Return only the line that contains "udid: string;" and each line after it, through the last line of the data below, copied exactly.

START Task data

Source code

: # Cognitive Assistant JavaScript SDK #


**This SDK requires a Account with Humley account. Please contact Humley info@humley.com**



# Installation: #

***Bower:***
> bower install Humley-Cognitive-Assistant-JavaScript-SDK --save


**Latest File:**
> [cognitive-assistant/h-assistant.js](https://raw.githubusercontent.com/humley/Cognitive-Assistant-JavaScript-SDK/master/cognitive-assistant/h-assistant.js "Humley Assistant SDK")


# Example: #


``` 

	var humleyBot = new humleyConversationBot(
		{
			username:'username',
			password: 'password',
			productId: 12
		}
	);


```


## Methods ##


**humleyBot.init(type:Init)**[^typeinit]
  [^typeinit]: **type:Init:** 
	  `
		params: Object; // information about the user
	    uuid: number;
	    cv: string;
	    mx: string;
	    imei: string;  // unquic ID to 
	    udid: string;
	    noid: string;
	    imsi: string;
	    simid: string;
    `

END Task data

▶ _Solution to this task_
	    udid: string;
	    noid: string;
	    imsi: string;
	    simid: string;
    `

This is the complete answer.